§ Work request
Reproduce all of the entries below exactly, without images.

§ Available data
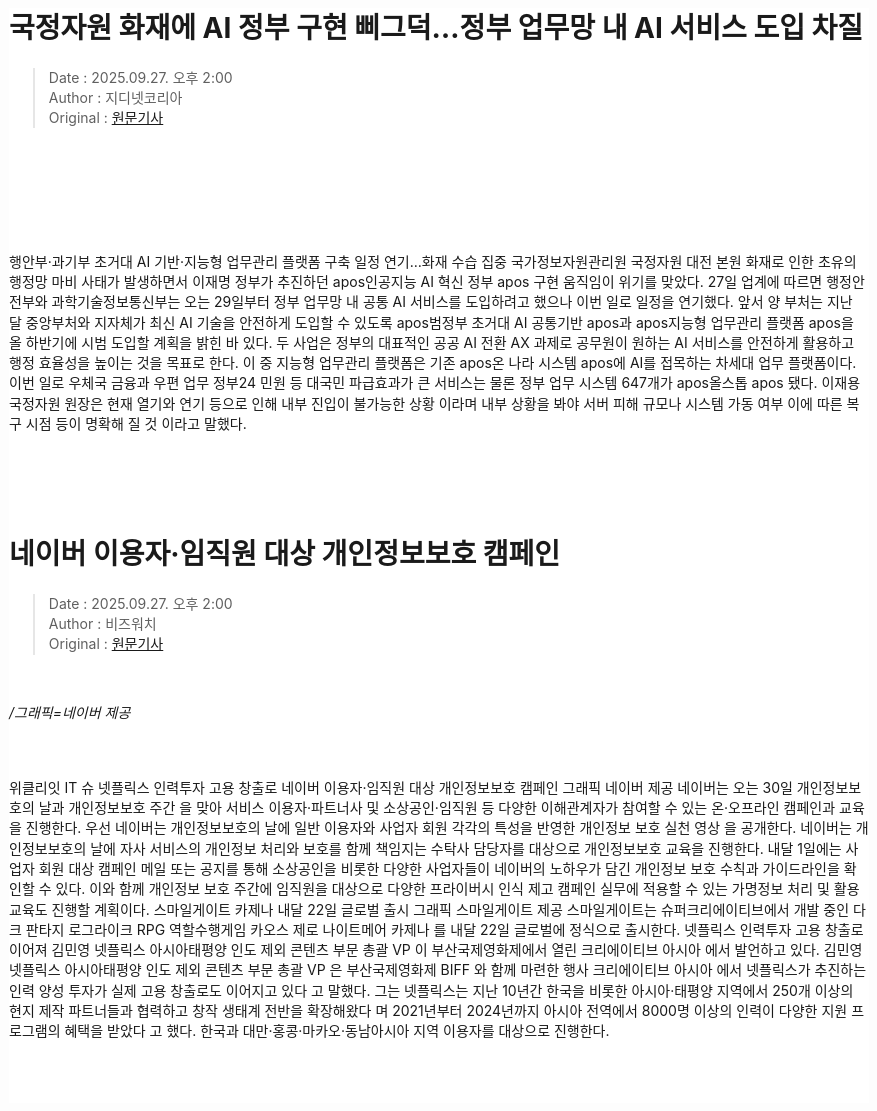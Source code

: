   
# 국정자원 화재에 AI 정부 구현 삐그덕…정부 업무망 내 AI 서비스 도입 차질  
  
> Date : 2025.09.27. 오후 2:00  
> Author : 지디넷코리아  
> Original : [원문기사](https://n.news.naver.com/mnews/article/092/0002392246?sid=105)  
<br/>  
  
<img alt="" class="_LAZY_LOADING _LAZY_LOADING_INIT_HIDE" src="https://imgnews.pstatic.net/image/092/2025/09/27/0002392246_001_20250927140008864.jpg?type=w860" id="img1" style="display: none;"></img>  
<br/><br/>  
  
행안부·과기부 초거대 AI 기반·지능형 업무관리 플랫폼 구축 일정 연기…화재 수습 집중 국가정보자원관리원 국정자원 대전 본원 화재로 인한 초유의 행정망 마비 사태가 발생하면서 이재명 정부가 추진하던 apos인공지능 AI 혁신 정부 apos 구현 움직임이 위기를 맞았다.
27일 업계에 따르면 행정안전부와 과학기술정보통신부는 오는 29일부터 정부 업무망 내 공통 AI 서비스를 도입하려고 했으나 이번 일로 일정을 연기했다.
앞서 양 부처는 지난 달 중앙부처와 지자체가 최신 AI 기술을 안전하게 도입할 수 있도록 apos범정부 초거대 AI 공통기반 apos과 apos지능형 업무관리 플랫폼 apos을 올 하반기에 시범 도입할 계획을 밝힌 바 있다.
두 사업은 정부의 대표적인 공공 AI 전환 AX 과제로 공무원이 원하는 AI 서비스를 안전하게 활용하고 행정 효율성을 높이는 것을 목표로 한다.
이 중 지능형 업무관리 플랫폼은 기존 apos온 나라 시스템 apos에 AI를 접목하는 차세대 업무 플랫폼이다.
이번 일로 우체국 금융과 우편 업무 정부24 민원 등 대국민 파급효과가 큰 서비스는 물론 정부 업무 시스템 647개가 apos올스톱 apos 됐다.
이재용 국정자원 원장은 현재 열기와 연기 등으로 인해 내부 진입이 불가능한 상황 이라며 내부 상황을 봐야 서버 피해 규모나 시스템 가동 여부 이에 따른 복구 시점 등이 명확해 질 것 이라고 말했다.  
<br/><br/><br/>  

  
# 네이버 이용자·임직원 대상 개인정보보호 캠페인  
  
> Date : 2025.09.27. 오후 2:00  
> Author : 비즈워치  
> Original : [원문기사](https://n.news.naver.com/mnews/article/648/0000040307?sid=105)  
<br/>  
  
<img alt="/그래픽=네이버 제공" class="_LAZY_LOADING _LAZY_LOADING_INIT_HIDE" src="https://imgnews.pstatic.net/image/648/2025/09/27/0000040307_001_20250927140006859.png?type=w860" id="img1" style="display: none;"></img><em class="img_desc">/그래픽=네이버 제공</em>  
<br/><br/>  
  
위클리잇 IT 슈 넷플릭스 인력투자 고용 창출로 네이버 이용자·임직원 대상 개인정보보호 캠페인 그래픽 네이버 제공 네이버는 오는 30일 개인정보보호의 날과 개인정보보호 주간 을 맞아 서비스 이용자·파트너사 및 소상공인·임직원 등 다양한 이해관계자가 참여할 수 있는 온·오프라인 캠페인과 교육을 진행한다.
우선 네이버는 개인정보보호의 날에 일반 이용자와 사업자 회원 각각의 특성을 반영한 개인정보 보호 실천 영상 을 공개한다.
네이버는 개인정보보호의 날에 자사 서비스의 개인정보 처리와 보호를 함께 책임지는 수탁사 담당자를 대상으로 개인정보보호 교육을 진행한다.
내달 1일에는 사업자 회원 대상 캠페인 메일 또는 공지를 통해 소상공인을 비롯한 다양한 사업자들이 네이버의 노하우가 담긴 개인정보 보호 수칙과 가이드라인을 확인할 수 있다.
이와 함께 개인정보 보호 주간에 임직원을 대상으로 다양한 프라이버시 인식 제고 캠페인 실무에 적용할 수 있는 가명정보 처리 및 활용 교육도 진행할 계획이다.
스마일게이트 카제나 내달 22일 글로벌 출시 그래픽 스마일게이트 제공 스마일게이트는 슈퍼크리에이티브에서 개발 중인 다크 판타지 로그라이크 RPG 역할수행게임 카오스 제로 나이트메어 카제나 를 내달 22일 글로벌에 정식으로 출시한다.
넷플릭스 인력투자 고용 창출로 이어져 김민영 넷플릭스 아시아태평양 인도 제외 콘텐츠 부문 총괄 VP 이 부산국제영화제에서 열린 크리에이티브 아시아 에서 발언하고 있다.
김민영 넷플릭스 아시아태평양 인도 제외 콘텐츠 부문 총괄 VP 은 부산국제영화제 BIFF 와 함께 마련한 행사 크리에이티브 아시아 에서 넷플릭스가 추진하는 인력 양성 투자가 실제 고용 창출로도 이어지고 있다 고 말했다.
그는 넷플릭스는 지난 10년간 한국을 비롯한 아시아·태평양 지역에서 250개 이상의 현지 제작 파트너들과 협력하고 창작 생태계 전반을 확장해왔다 며 2021년부터 2024년까지 아시아 전역에서 8000명 이상의 인력이 다양한 지원 프로그램의 혜택을 받았다 고 했다.
한국과 대만·홍콩·마카오·동남아시아 지역 이용자를 대상으로 진행한다.  
<br/><br/><br/>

§ Answer to this task
Source code

:   
# 국정자원 화재에 AI 정부 구현 삐그덕…정부 업무망 내 AI 서비스 도입 차질  
  
> Date : 2025.09.27. 오후 2:00  
> Author : 지디넷코리아  
> Original : [원문기사](https://n.news.naver.com/mnews/article/092/0002392246?sid=105)  
<br/>  
  
<img alt="" class="_LAZY_LOADING _LAZY_LOADING_INIT_HIDE" src="https://imgnews.pstatic.net/image/092/2025/09/27/0002392246_001_20250927140008864.jpg?type=w860" id="img1" style="display: none;"></img>  
<br/><br/>  
  
행안부·과기부 초거대 AI 기반·지능형 업무관리 플랫폼 구축 일정 연기…화재 수습 집중 국가정보자원관리원 국정자원 대전 본원 화재로 인한 초유의 행정망 마비 사태가 발생하면서 이재명 정부가 추진하던 apos인공지능 AI 혁신 정부 apos 구현 움직임이 위기를 맞았다.
27일 업계에 따르면 행정안전부와 과학기술정보통신부는 오는 29일부터 정부 업무망 내 공통 AI 서비스를 도입하려고 했으나 이번 일로 일정을 연기했다.
앞서 양 부처는 지난 달 중앙부처와 지자체가 최신 AI 기술을 안전하게 도입할 수 있도록 apos범정부 초거대 AI 공통기반 apos과 apos지능형 업무관리 플랫폼 apos을 올 하반기에 시범 도입할 계획을 밝힌 바 있다.
두 사업은 정부의 대표적인 공공 AI 전환 AX 과제로 공무원이 원하는 AI 서비스를 안전하게 활용하고 행정 효율성을 높이는 것을 목표로 한다.
이 중 지능형 업무관리 플랫폼은 기존 apos온 나라 시스템 apos에 AI를 접목하는 차세대 업무 플랫폼이다.
이번 일로 우체국 금융과 우편 업무 정부24 민원 등 대국민 파급효과가 큰 서비스는 물론 정부 업무 시스템 647개가 apos올스톱 apos 됐다.
이재용 국정자원 원장은 현재 열기와 연기 등으로 인해 내부 진입이 불가능한 상황 이라며 내부 상황을 봐야 서버 피해 규모나 시스템 가동 여부 이에 따른 복구 시점 등이 명확해 질 것 이라고 말했다.  
<br/><br/><br/>  

  
# 네이버 이용자·임직원 대상 개인정보보호 캠페인  
  
> Date : 2025.09.27. 오후 2:00  
> Author : 비즈워치  
> Original : [원문기사](https://n.news.naver.com/mnews/article/648/0000040307?sid=105)  
<br/>  
  
<img alt="/그래픽=네이버 제공" class="_LAZY_LOADING _LAZY_LOADING_INIT_HIDE" src="https://imgnews.pstatic.net/image/648/2025/09/27/0000040307_001_20250927140006859.png?type=w860" id="img1" style="display: none;"></img><em class="img_desc">/그래픽=네이버 제공</em>  
<br/><br/>  
  
위클리잇 IT 슈 넷플릭스 인력투자 고용 창출로 네이버 이용자·임직원 대상 개인정보보호 캠페인 그래픽 네이버 제공 네이버는 오는 30일 개인정보보호의 날과 개인정보보호 주간 을 맞아 서비스 이용자·파트너사 및 소상공인·임직원 등 다양한 이해관계자가 참여할 수 있는 온·오프라인 캠페인과 교육을 진행한다.
우선 네이버는 개인정보보호의 날에 일반 이용자와 사업자 회원 각각의 특성을 반영한 개인정보 보호 실천 영상 을 공개한다.
네이버는 개인정보보호의 날에 자사 서비스의 개인정보 처리와 보호를 함께 책임지는 수탁사 담당자를 대상으로 개인정보보호 교육을 진행한다.
내달 1일에는 사업자 회원 대상 캠페인 메일 또는 공지를 통해 소상공인을 비롯한 다양한 사업자들이 네이버의 노하우가 담긴 개인정보 보호 수칙과 가이드라인을 확인할 수 있다.
이와 함께 개인정보 보호 주간에 임직원을 대상으로 다양한 프라이버시 인식 제고 캠페인 실무에 적용할 수 있는 가명정보 처리 및 활용 교육도 진행할 계획이다.
스마일게이트 카제나 내달 22일 글로벌 출시 그래픽 스마일게이트 제공 스마일게이트는 슈퍼크리에이티브에서 개발 중인 다크 판타지 로그라이크 RPG 역할수행게임 카오스 제로 나이트메어 카제나 를 내달 22일 글로벌에 정식으로 출시한다.
넷플릭스 인력투자 고용 창출로 이어져 김민영 넷플릭스 아시아태평양 인도 제외 콘텐츠 부문 총괄 VP 이 부산국제영화제에서 열린 크리에이티브 아시아 에서 발언하고 있다.
김민영 넷플릭스 아시아태평양 인도 제외 콘텐츠 부문 총괄 VP 은 부산국제영화제 BIFF 와 함께 마련한 행사 크리에이티브 아시아 에서 넷플릭스가 추진하는 인력 양성 투자가 실제 고용 창출로도 이어지고 있다 고 말했다.
그는 넷플릭스는 지난 10년간 한국을 비롯한 아시아·태평양 지역에서 250개 이상의 현지 제작 파트너들과 협력하고 창작 생태계 전반을 확장해왔다 며 2021년부터 2024년까지 아시아 전역에서 8000명 이상의 인력이 다양한 지원 프로그램의 혜택을 받았다 고 했다.
한국과 대만·홍콩·마카오·동남아시아 지역 이용자를 대상으로 진행한다.  
<br/><br/><br/>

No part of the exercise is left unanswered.